From: Ming Lei <ming.lei@redhat.com>
To: "Vlastimil Babka (SUSE)" <vbabka@kernel.org>
Cc: Vlastimil Babka <vbabka@suse.cz>,
Andrew Morton <akpm@linux-foundation.org>,
linux-mm@kvack.org, linux-kernel@vger.kernel.org,
linux-block@vger.kernel.org, Harry Yoo <harry.yoo@oracle.com>,
Hao Li <hao.li@linux.dev>, Christoph Hellwig <hch@infradead.org>
Subject: Re: [Regression] mm:slab/sheaves: severe performance regression in cross-CPU slab allocation
Date: Fri, 6 Mar 2026 09:01:32 +0800 [thread overview]
Message-ID: <aaonbAbb6D6pirIP@fedora> (raw)
In-Reply-To: <aamluV66pLIdo66g@fedora>
On Thu, Mar 05, 2026 at 11:48:09PM +0800, Ming Lei wrote:
> On Thu, Mar 05, 2026 at 02:05:20PM +0100, Vlastimil Babka (SUSE) wrote:
> > On 2/27/26 10:23, Ming Lei wrote:
> > > On Thu, Feb 26, 2026 at 07:02:11PM +0100, Vlastimil Babka (SUSE) wrote:
> > >> On 2/25/26 10:31, Ming Lei wrote:
> > >> > Hi Vlastimil,
> > >> >
> > >> > On Wed, Feb 25, 2026 at 09:45:03AM +0100, Vlastimil Babka (SUSE) wrote:
> > >> >> On 2/24/26 21:27, Vlastimil Babka wrote:
> > >> >> >
> > >> >> > It made sense to me not to refill sheaves when we can't reclaim, but I
> > >> >> > didn't anticipate this interaction with mempools.

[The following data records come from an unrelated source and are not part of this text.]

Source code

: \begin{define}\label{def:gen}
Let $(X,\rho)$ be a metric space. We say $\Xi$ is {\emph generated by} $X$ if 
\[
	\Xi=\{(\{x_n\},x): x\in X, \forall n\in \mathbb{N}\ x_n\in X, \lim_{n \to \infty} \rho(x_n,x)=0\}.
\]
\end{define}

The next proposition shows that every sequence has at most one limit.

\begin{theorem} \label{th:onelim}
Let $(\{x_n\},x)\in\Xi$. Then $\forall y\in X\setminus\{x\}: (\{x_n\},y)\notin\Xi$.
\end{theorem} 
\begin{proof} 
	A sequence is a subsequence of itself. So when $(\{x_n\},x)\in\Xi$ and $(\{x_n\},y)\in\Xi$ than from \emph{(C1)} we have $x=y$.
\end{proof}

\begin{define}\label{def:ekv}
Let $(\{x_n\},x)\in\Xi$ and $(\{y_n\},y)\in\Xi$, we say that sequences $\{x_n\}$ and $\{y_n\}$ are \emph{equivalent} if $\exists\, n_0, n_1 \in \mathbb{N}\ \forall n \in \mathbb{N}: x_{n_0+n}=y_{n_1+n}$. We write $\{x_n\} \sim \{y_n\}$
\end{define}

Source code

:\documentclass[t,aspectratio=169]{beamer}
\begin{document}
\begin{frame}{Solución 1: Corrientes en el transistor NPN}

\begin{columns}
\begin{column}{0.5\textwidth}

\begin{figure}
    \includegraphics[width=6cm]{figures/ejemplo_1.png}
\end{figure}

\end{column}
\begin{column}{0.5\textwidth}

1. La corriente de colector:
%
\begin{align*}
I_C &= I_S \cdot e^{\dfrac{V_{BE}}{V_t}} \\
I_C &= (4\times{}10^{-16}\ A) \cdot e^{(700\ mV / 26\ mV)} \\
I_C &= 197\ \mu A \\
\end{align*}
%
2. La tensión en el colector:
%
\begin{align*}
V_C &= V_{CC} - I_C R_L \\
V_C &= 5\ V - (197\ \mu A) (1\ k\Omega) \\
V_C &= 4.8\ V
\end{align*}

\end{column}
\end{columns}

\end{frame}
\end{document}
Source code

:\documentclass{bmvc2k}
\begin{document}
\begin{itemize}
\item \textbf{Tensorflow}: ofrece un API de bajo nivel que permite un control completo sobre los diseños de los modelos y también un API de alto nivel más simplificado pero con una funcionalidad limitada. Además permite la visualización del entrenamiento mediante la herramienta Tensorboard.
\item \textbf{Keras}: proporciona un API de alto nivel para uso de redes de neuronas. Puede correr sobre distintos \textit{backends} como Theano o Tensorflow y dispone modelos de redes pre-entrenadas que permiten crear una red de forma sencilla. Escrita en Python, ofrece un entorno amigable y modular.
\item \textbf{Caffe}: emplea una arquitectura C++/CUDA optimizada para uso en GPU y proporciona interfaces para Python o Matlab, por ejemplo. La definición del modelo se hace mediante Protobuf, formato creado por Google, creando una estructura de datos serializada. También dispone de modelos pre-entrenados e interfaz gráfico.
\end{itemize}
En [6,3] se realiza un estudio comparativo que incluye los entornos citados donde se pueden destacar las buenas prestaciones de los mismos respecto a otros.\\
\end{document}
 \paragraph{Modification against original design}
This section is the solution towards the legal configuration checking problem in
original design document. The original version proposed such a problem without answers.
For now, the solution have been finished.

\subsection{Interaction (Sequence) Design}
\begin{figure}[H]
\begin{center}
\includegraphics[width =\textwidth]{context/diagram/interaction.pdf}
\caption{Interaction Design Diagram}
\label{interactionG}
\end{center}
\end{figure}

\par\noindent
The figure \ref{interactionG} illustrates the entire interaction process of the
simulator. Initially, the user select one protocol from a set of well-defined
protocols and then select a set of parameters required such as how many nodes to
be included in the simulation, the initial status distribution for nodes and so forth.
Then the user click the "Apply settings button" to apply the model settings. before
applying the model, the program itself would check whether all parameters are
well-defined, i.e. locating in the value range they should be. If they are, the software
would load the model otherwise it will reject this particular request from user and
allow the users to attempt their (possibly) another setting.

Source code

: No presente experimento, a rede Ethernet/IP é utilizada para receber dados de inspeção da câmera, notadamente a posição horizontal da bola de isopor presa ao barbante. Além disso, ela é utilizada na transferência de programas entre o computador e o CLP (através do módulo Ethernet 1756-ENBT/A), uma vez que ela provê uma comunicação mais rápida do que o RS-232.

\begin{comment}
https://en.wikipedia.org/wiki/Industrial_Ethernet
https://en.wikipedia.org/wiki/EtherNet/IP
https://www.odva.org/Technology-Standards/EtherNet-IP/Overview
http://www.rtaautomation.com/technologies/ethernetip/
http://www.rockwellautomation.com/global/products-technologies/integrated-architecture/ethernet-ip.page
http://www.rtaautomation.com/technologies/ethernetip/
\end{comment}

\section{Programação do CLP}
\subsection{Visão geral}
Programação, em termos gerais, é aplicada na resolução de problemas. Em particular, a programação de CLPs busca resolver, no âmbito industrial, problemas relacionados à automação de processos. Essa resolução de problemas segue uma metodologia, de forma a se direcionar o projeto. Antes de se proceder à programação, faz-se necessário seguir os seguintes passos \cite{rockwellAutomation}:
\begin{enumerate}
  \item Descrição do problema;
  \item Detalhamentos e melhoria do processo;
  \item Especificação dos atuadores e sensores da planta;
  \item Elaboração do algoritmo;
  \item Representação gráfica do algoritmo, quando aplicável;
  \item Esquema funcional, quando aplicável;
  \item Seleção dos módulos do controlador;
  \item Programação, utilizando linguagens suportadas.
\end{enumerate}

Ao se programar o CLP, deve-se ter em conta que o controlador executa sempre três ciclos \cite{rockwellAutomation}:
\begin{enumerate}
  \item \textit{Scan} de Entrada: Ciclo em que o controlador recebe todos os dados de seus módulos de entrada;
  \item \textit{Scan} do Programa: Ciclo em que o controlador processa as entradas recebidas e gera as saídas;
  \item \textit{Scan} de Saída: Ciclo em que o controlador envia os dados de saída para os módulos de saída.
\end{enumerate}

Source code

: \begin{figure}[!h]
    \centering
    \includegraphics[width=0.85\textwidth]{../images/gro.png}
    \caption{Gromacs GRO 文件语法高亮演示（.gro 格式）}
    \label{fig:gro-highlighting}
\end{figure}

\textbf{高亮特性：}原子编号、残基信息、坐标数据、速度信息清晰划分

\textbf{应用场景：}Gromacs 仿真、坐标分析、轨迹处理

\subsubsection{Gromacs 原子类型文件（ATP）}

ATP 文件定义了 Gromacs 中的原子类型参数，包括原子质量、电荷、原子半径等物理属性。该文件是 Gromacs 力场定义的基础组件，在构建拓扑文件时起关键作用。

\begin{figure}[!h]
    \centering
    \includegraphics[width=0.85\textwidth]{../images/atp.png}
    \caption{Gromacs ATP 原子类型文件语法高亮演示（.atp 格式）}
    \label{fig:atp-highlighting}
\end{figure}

We could change them
> > >> >> > but there might be others using a similar pattern. Maybe it would be for
> > >> >> > the best to just drop that heuristic from __pcs_replace_empty_main()
> > >> >> > (but carefully as some deadlock avoidance depends on it, we might need
> > >> >> > to e.g. replace it with gfpflags_allow_spinning()). I'll send a patch
> > >> >> > tomorrow to test this theory, unless someone beats me to it (feel free to).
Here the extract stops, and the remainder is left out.